View from the House – Stuart Bell

View from the House - Stuart Bell

It is said of any Budget speech that it is not how it looks on Budget day but how it looks six months later. Gordon Brown’s Budget will look the same in six months as it does now – because most of the measures announced will not take effect until some time in the future.

The reduction of 1% in corporation tax will take effect from 1 April 1999, abolition of advance corporation from 1 April 1999, and extension of enhanced first-year capital allowances from 2 July 1998 and 1 July 1999.

The reduction in the main rate of corporation tax to 30% will be from 1 April 1999 and advance corporation tax will be abolished from 6 April 1999. Small companies corporation tax will be cut to 20% – again from 1 April 1999.

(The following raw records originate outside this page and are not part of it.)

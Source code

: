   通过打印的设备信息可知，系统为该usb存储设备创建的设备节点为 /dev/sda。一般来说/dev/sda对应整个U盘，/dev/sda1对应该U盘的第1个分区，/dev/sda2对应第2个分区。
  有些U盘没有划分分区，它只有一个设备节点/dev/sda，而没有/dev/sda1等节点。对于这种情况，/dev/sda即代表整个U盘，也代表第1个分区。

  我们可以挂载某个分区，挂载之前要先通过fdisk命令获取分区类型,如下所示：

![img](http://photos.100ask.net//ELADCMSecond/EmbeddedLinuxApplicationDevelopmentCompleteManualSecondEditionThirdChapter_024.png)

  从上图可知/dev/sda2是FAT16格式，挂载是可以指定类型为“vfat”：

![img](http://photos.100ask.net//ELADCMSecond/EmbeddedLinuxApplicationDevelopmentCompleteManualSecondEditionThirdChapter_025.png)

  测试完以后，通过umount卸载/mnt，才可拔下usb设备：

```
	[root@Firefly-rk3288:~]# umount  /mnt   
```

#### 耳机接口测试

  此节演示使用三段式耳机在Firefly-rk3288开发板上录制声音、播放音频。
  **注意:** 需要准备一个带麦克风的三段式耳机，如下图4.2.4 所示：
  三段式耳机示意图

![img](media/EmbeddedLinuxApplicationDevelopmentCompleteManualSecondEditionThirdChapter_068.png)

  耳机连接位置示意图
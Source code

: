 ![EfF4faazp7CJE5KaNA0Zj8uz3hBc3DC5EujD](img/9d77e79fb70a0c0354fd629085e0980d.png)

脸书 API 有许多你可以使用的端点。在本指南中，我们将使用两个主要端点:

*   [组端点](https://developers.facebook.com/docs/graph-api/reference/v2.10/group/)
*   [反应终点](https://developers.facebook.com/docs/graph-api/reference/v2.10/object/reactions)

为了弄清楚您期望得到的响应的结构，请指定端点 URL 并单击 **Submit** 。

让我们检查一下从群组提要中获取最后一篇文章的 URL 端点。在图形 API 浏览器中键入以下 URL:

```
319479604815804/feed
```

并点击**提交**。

Radical reforms of National Insurance will come into effect also from April next year.

There was Budget gain for those lower down the income scales but no pain for those on the higher scales.

Inheritance tax was not increased nor were its rules modified; mortgage tax relief stayed in being, albeit at 10%; and there were no additional taxes on company cars or car parking space. Nor was there a tax on child benefit for the higher earners.

The only redistributive element was that married couples allowance would be reduced from 15% to 10% – again in 1999 – to pay for the increase in child benefit.

The no-pain came about because the chancellor discovered his government departments had spent #1.5bn less than they had been budgeted to spend.

Also tax receipts were more buoyant than had been expected – some #4bn more.

The Budget is also a part of the mosaic that puts an end to Old Labour.

We have had Gordon Brown’s ‘Welfare to Work’ and, since the Budget, Frank Field’s proposals for reform of the welfare state. The Budget is part of this trilogy that encompasses Old Labour’s vision of social justice and leaves the way clear for Blair’s modernistic version of New Labour.

Old Labour can be expected to fight on reforms to housing benefit, which costs the nation #12bn a year; also on the rate of the national minimum wage and trade union rights; but when the dust has cleared the vision of the future will be Tony Blair’s vision, with Old Labour thoroughly subsumed in the New.

Stuart Bell is Labour MP for Middlesbrough and adviser to Ernst & Young.